C'est ainsi qu'est déformé et altéré le contenu originaire de la sexualité
humaine; les deux significations, union et procréation, inhérentes à la nature
même de l'acte conjugal sont artificiellement disjointes; de cette manière, on
fausse l'union et l'on soumet la fécondité à l'arbitraire de l'homme et de la
femme. La procréation devient alors l'« ennemi » à éviter dans
l'exercice de la sexualité: on ne l'accepte que dans la mesure où elle
correspond au désir de la personne ou même à sa volonté d'avoir un enfant « à
tout prix » et non pas, au contraire, parce qu'elle traduit l'accueil sans
réserve de l'autre et donc l'ouverture à la richesse de vie dont l'enfant est
porteur.
Dans la
perspective matérialiste décrite jusqu'ici, les relations interpersonnelles
se trouvent gravement appauvries. Les premiers à en souffrir sont la femme,
l'enfant, le malade ou la personne qui souffre, le vieillard.

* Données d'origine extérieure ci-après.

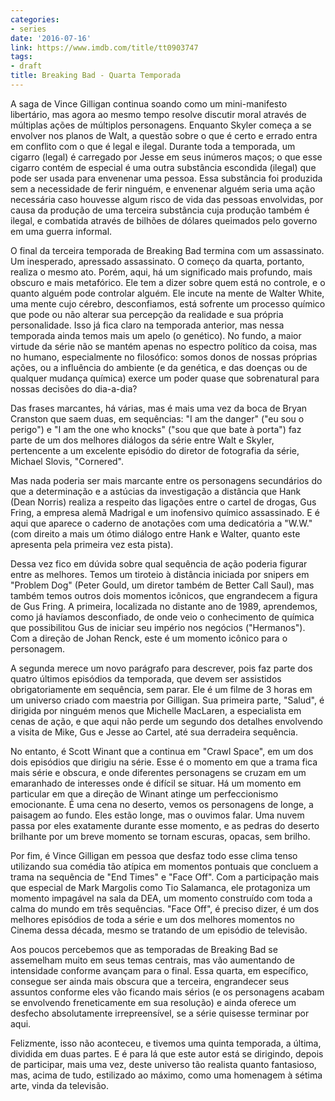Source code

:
 ```yaml
---
categories:
- series
date: '2016-07-16'
link: https://www.imdb.com/title/tt0903747
tags:
- draft
title: Breaking Bad - Quarta Temporada
---
```


A saga de Vince Gilligan continua soando como um mini-manifesto libertário, mas agora ao mesmo tempo resolve discutir moral através de múltiplas ações de múltiplos personagens. Enquanto Skyler começa a se envolver nos planos de Walt, a questão sobre o que é certo e errado entra em conflito com o que é legal e ilegal. Durante toda a temporada, um cigarro (legal) é carregado por Jesse em seus inúmeros maços; o que esse cigarro contém de especial é uma outra substância escondida (ilegal) que pode ser usada para envenenar uma pessoa. Essa substância foi produzida sem a necessidade de ferir ninguém, e envenenar alguém seria uma ação necessária caso houvesse algum risco de vida das pessoas envolvidas, por causa da produção de uma terceira substância cuja produção também é ilegal, e combatida através de bilhões de dólares queimados pelo governo em uma guerra informal.

O final da terceira temporada de Breaking Bad termina com um assassinato. Um inesperado, apressado assassinato. O começo da quarta, portanto, realiza o mesmo ato. Porém, aqui, há um significado mais profundo, mais obscuro e mais metafórico. Ele tem a dizer sobre quem está no controle, e o quanto alguém pode controlar alguém. Ele incute na mente de Walter White, uma mente cujo cérebro, desconfiamos, está sofrente um processo químico que pode ou não alterar sua percepção da realidade e sua própria personalidade. Isso já fica claro na temporada anterior, mas nessa temporada ainda temos mais um apelo (o genético). No fundo, a maior virtude da série não se mantém apenas no espectro político da coisa, mas no humano, especialmente no filosófico: somos donos de nossas próprias ações, ou a influência do ambiente (e da genética, e das doenças ou de qualquer mudança química) exerce um poder quase que sobrenatural para nossas decisões do dia-a-dia?

Das frases marcantes, há várias, mas é mais uma vez da boca de Bryan Cranston que saem duas, em sequências: "I am the danger" ("eu sou o perigo") e "I am the one who knocks" ("sou que que bate à porta") faz parte de um dos melhores diálogos da série entre Walt e Skyler, pertencente a um excelente episódio do diretor de fotografia da série, Michael Slovis, "Cornered".

Mas nada poderia ser mais marcante entre os personagens secundários do que a determinação e a astúcias da investigação a distância que Hank (Dean Norris) realiza a respeito das ligações entre o cartel de drogas, Gus Fring, a empresa alemã Madrigal e um inofensivo químico assassinado. E é aqui que aparece o caderno de anotações com uma dedicatória a "W.W." (com direito a mais um ótimo diálogo entre Hank e Walter, quanto este apresenta pela primeira vez esta pista).

Dessa vez fico em dúvida sobre qual sequência de ação poderia figurar entre as melhores. Temos um tiroteio à distância iniciada por snipers em "Problem Dog" (Peter Gould, um diretor também de Better Call Saul), mas também temos outros dois momentos icônicos, que engrandecem a figura de Gus Fring. A primeira, localizada no distante ano de 1989, aprendemos, como já havíamos desconfiado, de onde veio o conhecimento de química que possibilitou Gus de iniciar seu império nos negócios ("Hermanos"). Com a direção de Johan Renck, este é um momento icônico para o personagem.

A segunda merece um novo parágrafo para descrever, pois faz parte dos quatro últimos episódios da temporada, que devem ser assistidos obrigatoriamente em sequência, sem parar. Ele é um filme de 3 horas em um universo criado com maestria por Gilligan. Sua primeira parte, "Salud", é dirigida por ninguém menos que Michelle MacLaren, a especialista em cenas de ação, e que aqui não perde um segundo dos detalhes envolvendo a visita de Mike, Gus e Jesse ao Cartel, até sua derradeira sequência.

No entanto, é Scott Winant que a continua em "Crawl Space", em um dos dois episódios que dirigiu na série. Esse é o momento em que a trama fica mais série e obscura, e onde diferentes personagens se cruzam em um emaranhado de interesses onde é difícil se situar. Há um momento em particular em que a direção de Winant atinge um perfeccionismo emocionante. É uma cena no deserto, vemos os personagens de longe, a paisagem ao fundo. Eles estão longe, mas o ouvimos falar. Uma nuvem passa por eles exatamente durante esse momento, e as pedras do deserto brilhante por um breve momento se tornam escuras, opacas, sem brilho.

Por fim, é Vince Gilligan em pessoa que desfaz todo esse clima tenso utilizando sua comédia tão atípica em momentos pontuais que concluem a trama na sequência de "End Times" e "Face Off". Com a participação mais que especial de Mark Margolis como Tio Salamanca, ele protagoniza um momento impagável na sala da DEA, um momento construído com toda a calma do mundo em três sequências. "Face Off", é preciso dizer, é um dos melhores episódios de toda a série e um dos melhores momentos no Cinema dessa década, mesmo se tratando de um episódio de televisão.

Aos poucos percebemos que as temporadas de Breaking Bad se assemelham muito em seus temas centrais, mas vão aumentando de intensidade conforme avançam para o final. Essa quarta, em específico, consegue ser ainda mais obscura que a terceira, engrandecer seus assuntos conforme eles vão ficando mais sérios (e os personagens acabam se envolvendo freneticamente em sua resolução) e ainda oferece um desfecho absolutamente irrepreensível, se a série quisesse terminar por aqui.

Felizmente, isso não aconteceu, e tivemos uma quinta temporada, a última, dividida em duas partes. E é para lá que este autor está se dirigindo, depois de participar, mais uma vez, deste universo tão realista quanto fantasioso, mas, acima de tudo, estilizado ao máximo, como uma homenagem à sétima arte, vinda da televisão.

Le vrai critère
de la dignité personnelle — celui du respect, de la gratuité et du service —
est remplacé par le critère de l'efficacité, de la fonctionnalité et de
l'utilité: l'autre est apprécié, non pas pour ce qu'il « est », mais pour ce
qu'il « a », ce qu'il « fait » et ce qu'il « rend ». Le plus fort l'emporte sur
le plus faible.
24.
C'est au plus intime de la conscience morale que s'accomplit l'éclipse
du sens de Dieu et du sens de l'homme, avec toutes ses nombreuses et funestes
conséquences sur la vie. C'est avant tout la conscience de chaque personne qui
est en cause, car dans son unité intérieure et avec son caractère unique, elle
se trouve seule face à Dieu. Mais, en un sens, la « conscience
morale » de la société est également en cause: elle est en quelque sorte
responsable, non seulement parce qu'elle tolère ou favorise des comportements
contraires à la vie, mais aussi parce qu'elle alimente la « culture de mort »,
allant jusqu'à créer et affermir de véritables « structures de péché » contre
la vie. La conscience morale, individuelle et sociale, est aujourd'hui exposée,
ne serait-ce qu'à cause de l'influence envahissante de nombreux moyens de
communication sociale, à un danger très grave et mortel, celui de la
confusion entre le bien et le mal en ce qui concerne justement le droit
fondamental à la vie. Une grande partie de la société actuelle se montre
tristement semblable à l'humanité que Paul décrit dans la Lettre aux Romains.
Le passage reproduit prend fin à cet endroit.